- What the exercise asks:
Copy word for word, please, the lines of the entries below running from the one containing "#### CLI Options" to the one containing "go in there.", both ends included.

- Data listing:

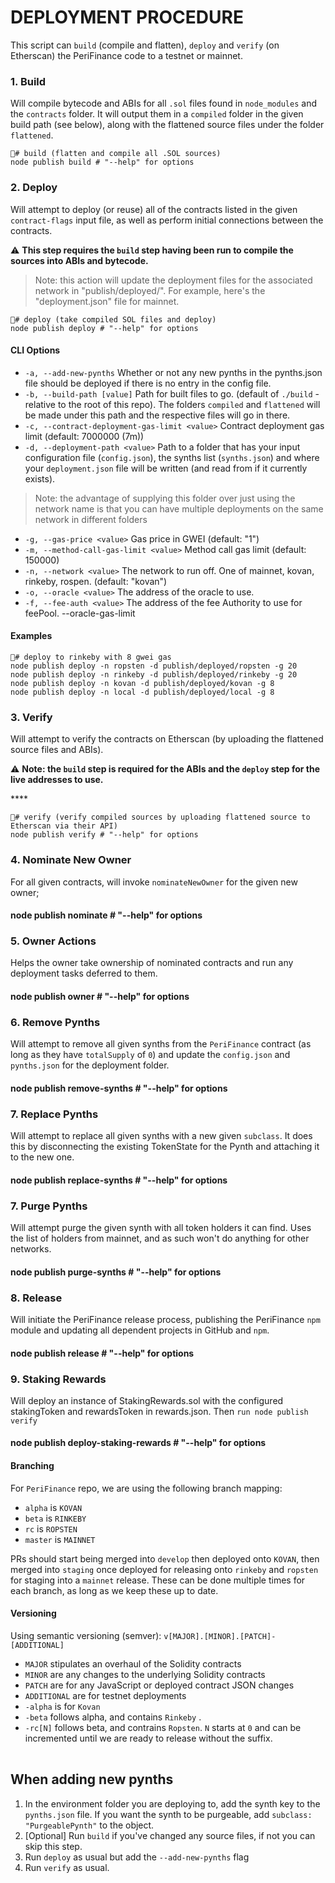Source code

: # DEPLOYMENT PROCEDURE

This script can `build` \(compile and flatten\), `deploy` and `verify` \(on Etherscan\) the PeriFinance code to a testnet or mainnet.

### 1. Build <a id="1-build"></a>

Will compile bytecode and ABIs for all `.sol` files found in `node_modules` and the `contracts` folder. It will output them in a `compiled` folder in the given build path \(see below\), along with the flattened source files under the folder `flattened`.

```text
# build (flatten and compile all .SOL sources)
node publish build # "--help" for options
```

### 2. Deploy <a id="2-deploy"></a>

Will attempt to deploy \(or reuse\) all of the contracts listed in the given `contract-flags` input file, as well as perform initial connections between the contracts.

:warning: **This step requires the `build` step having been run to compile the sources into ABIs and bytecode.**

> Note: this action will update the deployment files for the associated network in "publish/deployed/". For example, here's the "deployment.json" file for mainnet.

```text
# deploy (take compiled SOL files and deploy)
node publish deploy # "--help" for options
```

#### CLI Options <a id="cli-options"></a>

* `-a, --add-new-pynths` Whether or not any new pynths in the pynths.json file should be deployed if there is no entry in the config file.
* `-b, --build-path [value]` Path for built files to go. \(default of `./build` - relative to the root of this repo\). The folders `compiled` and `flattened` will be made under this path and the respective files will go in there.
* `-c, --contract-deployment-gas-limit <value>` Contract deployment gas limit \(default: 7000000 \(7m\)\)
* `-d, --deployment-path <value>` Path to a folder that has your input configuration file \(`config.json`\), the synths list \(`synths.json`\) and where your `deployment.json` file will be written \(and read from if it currently exists\).  

> Note: the advantage of supplying this folder over just using the network name is that you can have multiple deployments on the same network in different folders

* `-g, --gas-price <value>` Gas price in GWEI \(default: "1"\)
* `-m, --method-call-gas-limit <value>` Method call gas limit \(default: 150000\)
* `-n, --network <value>` The network to run off. One of mainnet, kovan, rinkeby, rospen. \(default: "kovan"\)
* `-o, --oracle <value>` The address of the oracle to use. 
* `-f, --fee-auth <value>` The address of the fee Authority to use for feePool.  --oracle-gas-limit 

#### Examples <a id="examples"></a>

```text
# deploy to rinkeby with 8 gwei gas
node publish deploy -n ropsten -d publish/deployed/ropsten -g 20
node publish deploy -n rinkeby -d publish/deployed/rinkeby -g 20
node publish deploy -n kovan -d publish/deployed/kovan -g 8
node publish deploy -n local -d publish/deployed/local -g 8
```

### 3. Verify <a id="3-verify"></a>

Will attempt to verify the contracts on Etherscan \(by uploading the flattened source files and ABIs\).

:warning: **Note: the `build` step is required for the ABIs and the `deploy` step for the live addresses to use.**

\*\*\*\*

```text
# verify (verify compiled sources by uploading flattened source to Etherscan via their API)
node publish verify # "--help" for options
```

### 4. Nominate New Owner <a id="4-nominate-new-owner"></a>

For all given contracts, will invoke `nominateNewOwner` for the given new owner;

#### node publish nominate \# "--help" for options

### 5. Owner Actions <a id="5-owner-actions"></a>

Helps the owner take ownership of nominated contracts and run any deployment tasks deferred to them.

#### node publish owner \# "--help" for options

### 6. Remove **P**ynths <a id="6-remove-synths"></a>

Will attempt to remove all given synths from the `PeriFinance` contract \(as long as they have `totalSupply` of `0`\) and update the `config.json` and `pynths.json` for the deployment folder.

#### node publish remove-synths \# "--help" for options

### 7. Replace Pynths <a id="7-replace-synths"></a>

Will attempt to replace all given synths with a new given `subclass`. It does this by disconnecting the existing TokenState for the Pynth and attaching it to the new one.

#### node publish replace-synths \# "--help" for options

### 7. Purge Pynths <a id="7-purge-synths"></a>

Will attempt purge the given synth with all token holders it can find. Uses the list of holders from mainnet, and as such won't do anything for other networks.

#### node publish purge-synths \# "--help" for options

### 8. Release <a id="8-release"></a>

Will initiate the  PeriFinance release process, publishing the PeriFinance `npm` module and updating all dependent projects in GitHub and `npm`.

#### node publish release \# "--help" for options

### 9. Staking Rewards <a id="9-staking-rewards"></a>

Will deploy an instance of StakingRewards.sol with the configured stakingToken and rewardsToken in rewards.json. Then `run node publish verify`

#### node publish deploy-staking-rewards \# "--help" for options

#### Branching <a id="branching"></a>

For `PeriFinance` repo, we are using the following branch mapping:

* `alpha` is `KOVAN`
* `beta` is `RINKEBY`
* `rc` is `ROPSTEN`
* `master` is `MAINNET`

PRs should start being merged into `develop` then deployed onto `KOVAN`, then merged into `staging` once deployed for releasing onto `rinkeby` and `ropsten` for staging into a `mainnet` release. These can be done multiple times for each branch, as long as we keep these up to date.

#### Versioning <a id="versioning"></a>

Using semantic versioning \(semver\): `v[MAJOR].[MINOR].[PATCH]-[ADDITIONAL]`

* `MAJOR` stipulates an overhaul of the Solidity contracts
* `MINOR` are any changes to the underlying Solidity contracts
* `PATCH` are for any JavaScript or deployed contract JSON changes
* `ADDITIONAL` are for testnet deployments
* `-alpha` is for `Kovan`
* `-beta` follows alpha, and contains `Rinkeby` .
* `-rc[N]` follows beta, and contrains `Ropsten`. `N` starts at `0` and can be incremented until we are ready to release without the suffix.

|  |
| :--- |


## When adding new pynths <a id="when-adding-new-synths"></a>

1. In the environment folder you are deploying to, add the synth key to the `pynths.json` file. If you want the synth to be purgeable, add `subclass: "PurgeablePynth"` to the object.
2. \[Optional\] Run `build` if you've changed any source files, if not you can skip this step.
3. Run `deploy` as usual but add the `--add-new-pynths` flag
4. Run `verify` as usual.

- Answer space:
#### CLI Options <a id="cli-options"></a>

* `-a, --add-new-pynths` Whether or not any new pynths in the pynths.json file should be deployed if there is no entry in the config file.
* `-b, --build-path [value]` Path for built files to go. \(default of `./build` - relative to the root of this repo\). The folders `compiled` and `flattened` will be made under this path and the respective files will go in there.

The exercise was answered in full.